The COVID-19 pandemic brought with it a fair reduction in cocaine use, likely because of the closure of night spots and entertainment venues. However, recent analyses suggest that usage levels have returned to pre-pandemic levels.

Record amounts of cocaine continue to be seized every year, notably in Antwerp in Belgium, the leading port for cocaine seizures in Europe.

This continued increase, the EMCDDA says, combined with other indicators, suggests that the upward trend in the availability of this drug observed over the last few years has not changed.

Drug deaths overall in the EU

The mortality rate due to drug overdoses in the European Union, as noted in the 2022 European Drug Report, was estimated at 15 deaths per million in the adult population, the equivalent of over 5,800 yearly deaths involving one or more illicit drugs.
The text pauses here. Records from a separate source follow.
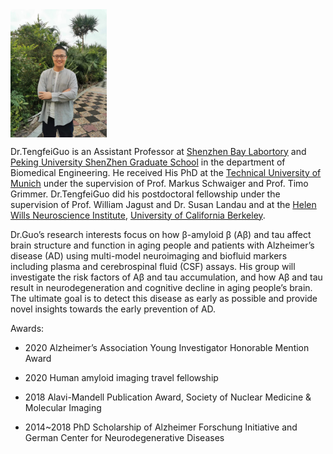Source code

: <img src="/assets/img/PI.png" alt="PI" style="zoom: 20%;" div align=center />



Dr.TengfeiGuo is an Assistant Professor at [Shenzhen Bay Labortory](https://www.szbl.ac.cn/) and [Peking University ShenZhen Graduate School](https://www.pkusz.edu.cn/) in the department of Biomedical Engineering. He received His PhD at the [Technical University of Munich](https://www.tum.de/) under the supervision of Prof. Markus Schwaiger and Prof. Timo Grimmer. Dr.TengfeiGuo did his postdoctoral fellowship under the supervision of Prof. William Jagust and Dr. Susan Landau and at the [Helen Wills Neuroscience Institute](http://neuroscience.berkeley.edu/), [University of California Berkeley](http://www.berkeley.edu/index.html). 

Dr.Guo’s research interests focus on how β-amyloid β (Aβ) and tau affect brain structure and function in aging people and patients with Alzheimer’s disease (AD) using multi-model neuroimaging and biofluid markers including plasma and cerebrospinal fluid (CSF) assays. His group will investigate the risk factors of Aβ and tau accumulation, and how Aβ and tau result in neurodegeneration and cognitive decline in aging people’s brain. The ultimate goal is to detect this disease as early as possible and provide novel insights towards the early prevention of AD. 



Awards:

- 2020 Alzheimer’s Association Young Investigator Honorable Mention Award

- 2020 Human amyloid imaging travel fellowship

- 2018 Alavi-Mandell Publication Award, Society of Nuclear Medicine & Molecular Imaging

- 2014~2018 PhD Scholarship of Alzheimer Forschung Initiative and German Center for Neurodegenerative Diseases







  

  

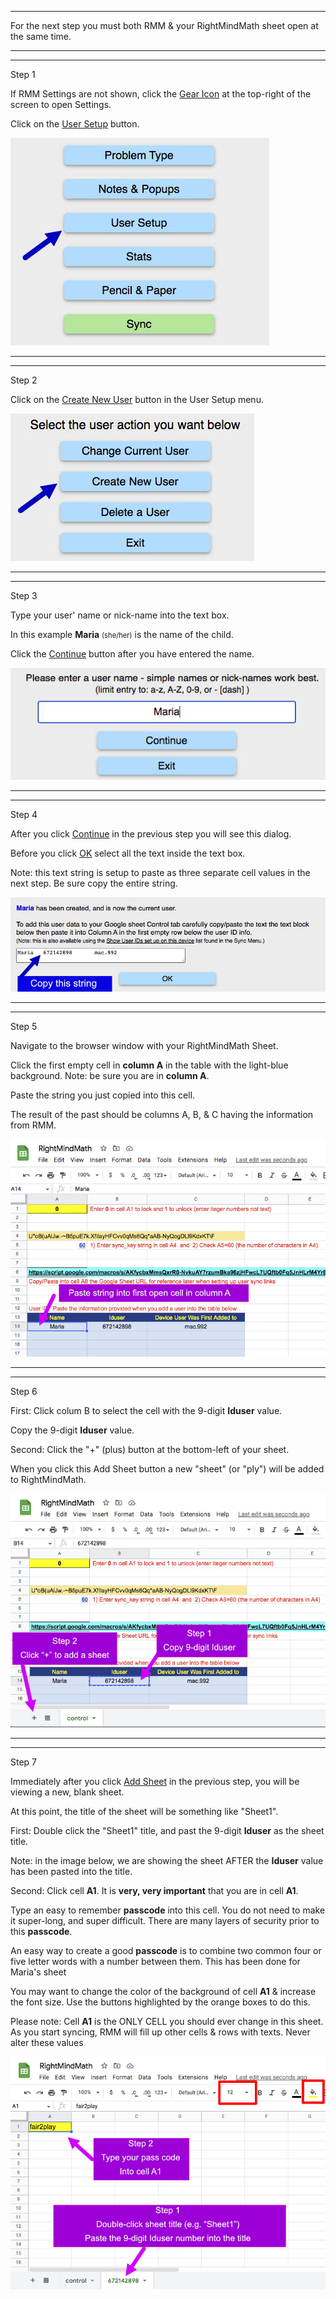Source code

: <hr>
<p>For the next step you must both RMM &amp; your RightMindMath sheet open at the same time.</p>

<hr><hr>
<div class="step">Step 1</div>
<p>If RMM Settings are not shown, click the <u>Gear Icon</u> at the top-right of the screen to open Settings.</p>
<p>Click on the <u>User Setup</u> button.</p>
<p><img src="../../images/img_en_us/05_01_click_into_user_menu.jpg"  class="img_responsive"></p></p>

<hr><hr>
<div class="step">Step 2</div>
<p>Click on the <u>Create New User</u> button in the User Setup menu.</p>
<p><img src="../../images/img_en_us/05_02_click_new_user.jpg"  class="img_responsive"></p></p>

<hr><hr>
<div class="step">Step 3</div>
<p>Type your user&#039; name or nick-name into the text box.</p>
<p>In this example <b>Maria</b> <span style="font-size:80%;">(she/her)</span> is the name of the child.</p>
<p>Click the <u>Continue</u> button after you have entered the name.</p>
<p><img src="../../images/img_en_us/05_03_add_maria.jpg"  class="img_responsive"></p></p>

<hr><hr>
<div class="step">Step 4</div>
<p>After you click <u>Continue</u> in the previous step you will see this dialog.</p>
<p>Before you click <u>OK</u> select all the text inside the text box.</p>
<p>Note: this text string is setup to paste as three separate cell values in the next step. Be sure copy the entire string.</p>
<p><img src="../../images/img_en_us/05_04_copy_maria_string.jpg"  class="img_responsive"></p></p>

<hr><hr>
<div class="step">Step 5</div>
<p>Navigate to the browser window with your RightMindMath Sheet.</p>
<p>Click the first empty cell in <b>column A</b> in the table with the light-blue background. Note: be sure you are in <b>column A</b>.</p>
<p>Paste the string you just copied into this cell.</p>
<p>The result of the past should be columns A, B, &amp; C having the information from RMM.</p>
<p><img src="../../images/img_en_us/05_05_paste_maria_string.jpg"  class="img_responsive"></p></p>

<hr><hr>
<div class="step">Step 6</div>
<p>First: Click colum B to select the cell with the 9-digit <b>Iduser</b> value.</p>
<p>Copy the 9-digit <b>Iduser</b> value.</p>
<p>Second: Click the "+" (plus) button at the bottom-left of your sheet.</p>
<p>When you click this Add Sheet button a new "sheet" (or "ply") will be added to RightMindMath.</p>
<p><img src="../../images/img_en_us/05_06_click_add_sheet.jpg"  class="img_responsive"></p></p>

<hr><hr>
<div class="step">Step 7</div>
<p>Immediately after you click <u>Add Sheet</u> in the previous step, you will be viewing a new, blank sheet.</p>
<p>At this point, the title of the sheet will be something like "Sheet1".</p>
<p>First: Double click the "Sheet1" title, and past the 9-digit <b>Iduser</b> as the sheet title.</p>
<p>Note: in the image below, we are showing the sheet AFTER the <b>Iduser</b> value has been pasted into the title.</p>
<p>Second: Click cell <b>A1</b>. It is <b>very, very important</b> that you are in cell <b>A1</b>.</p>
<p>Type an easy to remember <b>passcode</b> into this cell. You do not need to make it super-long, and super difficult. There are many layers of security prior to this <b>passcode</b>.</p>
<p>An easy way to create a good <b>passcode</b> is to combine two common four or five letter words with a number between them. This has been done for Maria&#039;s sheet</p>
<p>You may want to change the color of the background of cell <b>A1</b> &amp; increase the font size. Use the buttons highlighted by the orange boxes to do this.</p>
<p>Please note: Cell <b>A1</b> is the ONLY CELL you should ever change in this sheet. As you start syncing, RMM will fill up other cells & rows with texts. Never alter these values</p>
<p><img src="../../images/img_en_us/05_07_setup_iduser_sheet.jpg"  class="img_responsive"></p></p>
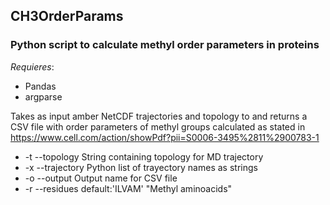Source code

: ## CH3OrderParams
### Python script to calculate methyl order parameters in proteins

*Requieres*:
- Pandas 
- argparse

Takes as input amber NetCDF trajectories and topology to and returns a CSV file with order parameters of methyl groups calculated as stated in https://www.cell.com/action/showPdf?pii=S0006-3495%2811%2900783-1

- -t --topology String containing topology for MD trajectory
- -x --trajectory Python list of trayectory names as strings
- -o --output Output name for CSV file
- -r --residues default:'ILVAM' "Methyl aminoacids"
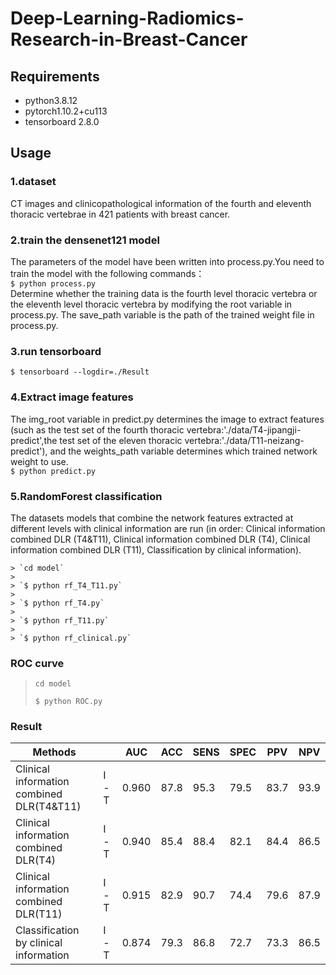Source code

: # Deep-Learning-Radiomics-Research-in-Breast-Cancer
## Requirements
* python3.8.12
* pytorch1.10.2+cu113
* tensorboard 2.8.0
## Usage
### 1.dataset
CT images and clinicopathological information of the fourth and eleventh thoracic vertebrae in 421 patients with breast cancer.
### 2.train the densenet121 model
The parameters of the model have been written into process.py.You need to train the model with the following commands：  
`$ python process.py`  
Determine whether the training data is the fourth level thoracic vertebra or the eleventh level thoracic vertebra by modifying the root variable in process.py. The save_path variable is the path of the trained weight file in process.py.
### 3.run tensorboard
`$ tensorboard --logdir=./Result`
### 4.Extract image features
The img_root variable in predict.py determines the image to extract features (such as the test set of the fourth thoracic vertebra:'./data/T4-jipangji-predict',the test set of the eleven thoracic vertebra:'./data/T11-neizang-predict'), and the weights_path variable determines which trained network weight to use.  
`$ python predict.py`
### 5.RandomForest classification
The datasets models that combine the network features extracted at different levels with clinical information are run (in order: Clinical information combined DLR (T4&T11), Clinical information combined DLR (T4), Clinical information combined DLR (T11), Classification by clinical information).

	> `cd model`
	>
	> `$ python rf_T4_T11.py`
	>
	> `$ python rf_T4.py`
	>
	> `$ python rf_T11.py`
	>
	> `$ python rf_clinical.py`

### ROC curve

> `cd model` 
>
> `$ python ROC.py`

### Result

| Methods                                   |      | AUC   | ACC  | SENS | SPEC | PPV  | NPV  |
| ----------------------------------------- | ---- | ----- | ---- | ---- | ---- | ---- | ---- |
| Clinical information combined DLR(T4&T11) | I-T  | 0.960 | 87.8 | 95.3 | 79.5 | 83.7 | 93.9 |
| Clinical information combined DLR(T4)     | I-T  | 0.940 | 85.4 | 88.4 | 82.1 | 84.4 | 86.5 |
| Clinical information combined DLR(T11)    | I-T  | 0.915 | 82.9 | 90.7 | 74.4 | 79.6 | 87.9 |
| Classification by clinical information    | I-T  | 0.874 | 79.3 | 86.8 | 72.7 | 73.3 | 86.5 |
That estimate rises to more than 6,400 deaths when non-EU members Norway and Turkey are included. When we look at the evolution of drug-induced mortality rates per million among adults, an upward curve becomes apparent since 2012, with a peak in 2017 before dropping slightly back down. However, despite the rapid “recovery” after 2017, mortality rates remain higher when compared to 2012.

An increase in drug-induced mortality rates has been noted overall, particularly among teenagers and all age categories above 35. The 50-64 age group also saw a significant surge, recording an 82 per cent increase.

EMCDDA says this reflects the ageing nature of Europe’s opioid-using population in most countries.

These deaths among drug users are considered mostly premature, predominantly affecting people in their thirties and forties. Men account for three-quarters of them.

Drug-related mortality is a complex definition because there are two components present; deaths directly caused by illegal drugs and those who die from drug-related causes, for example, people who lose their lives due to diseases spread by sharing needles like AIDS and hepatitis.

The drug-induced deaths definition the EMCDDA uses is “people who die directly due to use of illegal substances,” although they clarify these often occur in combination with other substances, such as alcohol or psychoactive medicines.

Germany, Sweden, Spain, and France together accounted for almost half (48 per cent) of the European total number of drug-related deaths.

The EMCDDA attributes this partly to the size of the at-risk populations in these countries, but also to under-reporting in certain other countries.

In terms of a gender split, 21 per cent of drug-induced deaths were women and 79 per cent were men; 39 per cent of them were between 25-39 years old, and 45 per cent were between 40 and 64, with a mean age of 41 years old.